Post Passover-Feast of Unleavened Bread Thoughts and Reflections (themessianictorahobserver.org)
The command to take unto ourselves a perfect yearling lamb or goat and keep and inspect it for four-days was the first step in Yah teaching us to obey Him and, in so doing, secure our deliverance and redemption. This was one of the first commandments that we as individuals, families, and a nation were required to keep if we wanted to live.
The Torah of the Four Days of Inspection and Introspection
These four days served as a time to inspect the lamb and detect any defects which might diminish its efficacy; consider the ramifications of what we were doing in terms of our slaughtering it on the 14th of the month; and finally having the wherewithal to slaughter the animal that we as a household over those four days, grew to love.
Yeshua as the Lamb that Taketh Away the Sins of the World
Our Master Yeshua was crucified on the Passover of 28 CE in Jerusalem. According to Rood’s Chronology, Passover in that year fell on a W-dnesday. Master would have been in His 30th year, the age at which a Levitical Priest would begin service in the Tabernacle or Temple.
Just a few days shy of a year before His crucifixion, Yeshua had been water immersed by His cousin Yochanan in the waters of the Jordan, this being a few weeks before the Passover of 27 CE. (Mat 3.13-17; Mar 1.9-11; Luk 3.23-22).
Upon emerging from the waters of the Jordan, Yochanan witnesses the Holy Spirit (aka the Ruach Kodesh) fall upon His cousin. Besides witnessing the Holy Spirit fall upon Yeshua, Yochanan heard a clear affirmation from Yehovah that Yeshua was His beloved Son — His Yachid — of Whom He was well pleased (Mat 3.13-17; Mar 1.9-11; Luk 3.21-22). This historic and spiritually rich event marked the start of the Master’s earthly ministry.

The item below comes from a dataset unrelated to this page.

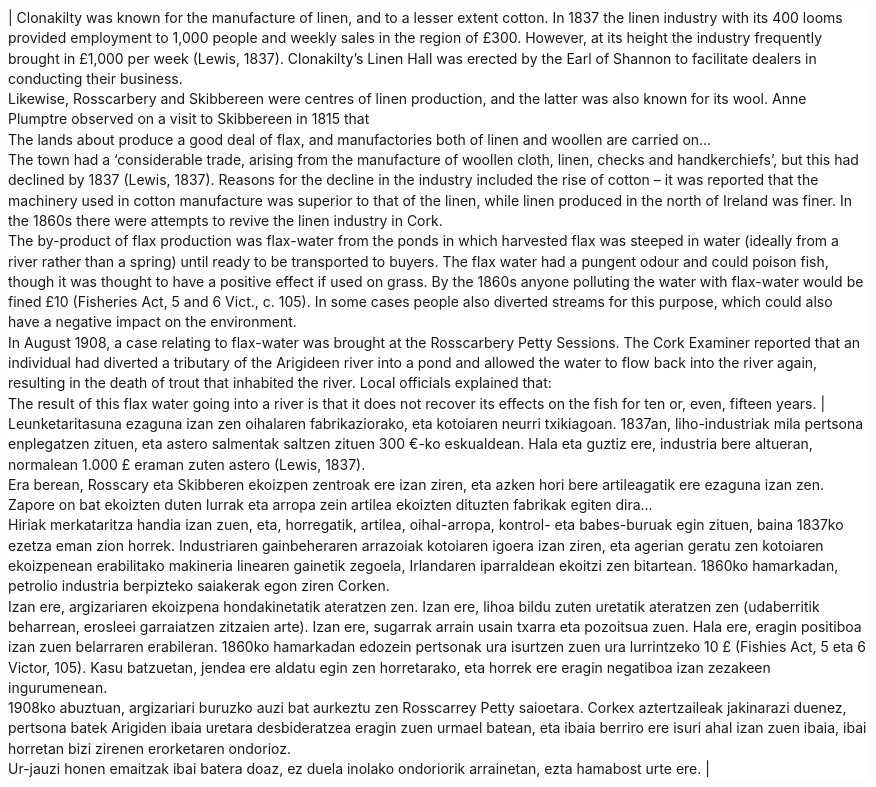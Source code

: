 | Clonakilty was known for the manufacture of linen, and to a lesser extent cotton. In 1837 the linen industry with its 400 looms provided employment to 1,000 people and weekly sales in the region of £300. However, at its height the industry frequently brought in £1,000 per week (Lewis, 1837). Clonakilty’s Linen Hall was erected by the Earl of Shannon to facilitate dealers in conducting their business.<br/>Likewise, Rosscarbery and Skibbereen were centres of linen production, and the latter was also known for its wool. Anne Plumptre observed on a visit to Skibbereen in 1815 that<br/>The lands about produce a good deal of flax, and manufactories both of linen and woollen are carried on…<br/>The town had a ‘considerable trade, arising from the manufacture of woollen cloth, linen, checks and handkerchiefs’, but this had declined by 1837 (Lewis, 1837). Reasons for the decline in the industry included the rise of cotton – it was reported that the machinery used in cotton manufacture was superior to that of the linen, while linen produced in the north of Ireland was finer. In the 1860s there were attempts to revive the linen industry in Cork.<br/>The by-product of flax production was flax-water from the ponds in which harvested flax was steeped in water (ideally from a river rather than a spring) until ready to be transported to buyers. The flax water had a pungent odour and could poison fish, though it was thought to have a positive effect if used on grass. By the 1860s anyone polluting the water with flax-water would be fined £10 (Fisheries Act, 5 and 6 Vict., c. 105). In some cases people also diverted streams for this purpose, which could also have a negative impact on the environment.<br/>In August 1908, a case relating to flax-water was brought at the Rosscarbery Petty Sessions. The Cork Examiner reported that an individual had diverted a tributary of the Arigideen river into a pond and allowed the water to flow back into the river again, resulting in the death of trout that inhabited the river. Local officials explained that:<br/>The result of this flax water going into a river is that it does not recover its effects on the fish for ten or, even, fifteen years. | Leunketaritasuna ezaguna izan zen oihalaren fabrikaziorako, eta kotoiaren neurri txikiagoan. 1837an, liho-industriak mila pertsona enplegatzen zituen, eta astero salmentak saltzen zituen 300 €-ko eskualdean. Hala eta guztiz ere, industria bere altueran, normalean 1.000 £ eraman zuten astero (Lewis, 1837).<br/>Era berean, Rosscary eta Skibberen ekoizpen zentroak ere izan ziren, eta azken hori bere artileagatik ere ezaguna izan zen.<br/>Zapore on bat ekoizten duten lurrak eta arropa zein artilea ekoizten dituzten fabrikak egiten dira...<br/>Hiriak merkataritza handia izan zuen, eta, horregatik, artilea, oihal-arropa, kontrol- eta babes-buruak egin zituen, baina 1837ko ezetza eman zion horrek. Industriaren gainbeheraren arrazoiak kotoiaren igoera izan ziren, eta agerian geratu zen kotoiaren ekoizpenean erabilitako makineria linearen gainetik zegoela, Irlandaren iparraldean ekoitzi zen bitartean. 1860ko hamarkadan, petrolio industria berpizteko saiakerak egon ziren Corken.<br/>Izan ere, argizariaren ekoizpena hondakinetatik ateratzen zen. Izan ere, lihoa bildu zuten uretatik ateratzen zen (udaberritik beharrean, erosleei garraiatzen zitzaien arte). Izan ere, sugarrak arrain usain txarra eta pozoitsua zuen. Hala ere, eragin positiboa izan zuen belarraren erabileran. 1860ko hamarkadan edozein pertsonak ura isurtzen zuen ura lurrintzeko 10 £ (Fishies Act, 5 eta 6 Victor, 105). Kasu batzuetan, jendea ere aldatu egin zen horretarako, eta horrek ere eragin negatiboa izan zezakeen ingurumenean.<br/>1908ko abuztuan, argizariari buruzko auzi bat aurkeztu zen Rosscarrey Petty saioetara. Corkex aztertzaileak jakinarazi duenez, pertsona batek Arigiden ibaia uretara desbideratzea eragin zuen urmael batean, eta ibaia berriro ere isuri ahal izan zuen ibaia, ibai horretan bizi zirenen erorketaren ondorioz.<br/>Ur-jauzi honen emaitzak ibai batera doaz, ez duela inolako ondoriorik arrainetan, ezta hamabost urte ere. |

The Multifaceted Earthly Mission of Yeshua Messiah
Most folks in the world today who are knowledgeable of the Greatest Story hardly ever told, see Yeshua as having but one mission, and that mission was to die for the sins of the world. But truth be told, Yeshua had more than one mission that he successfully packed into one year of service.
The same unction of the Spirit that fell upon Yeshua after he emerged from the waters of the Jordan drove him into the wilderness. He sojourned in the Transjordan region of Judea for 40 days, where he endured testing, fasting from food throughout. Where have we read of such an event? Why, the exodus story. According to the Apostle, during the Exodus, we were all “baptized unto Moses in the cloud and in the sea” (1 Cor 10.2).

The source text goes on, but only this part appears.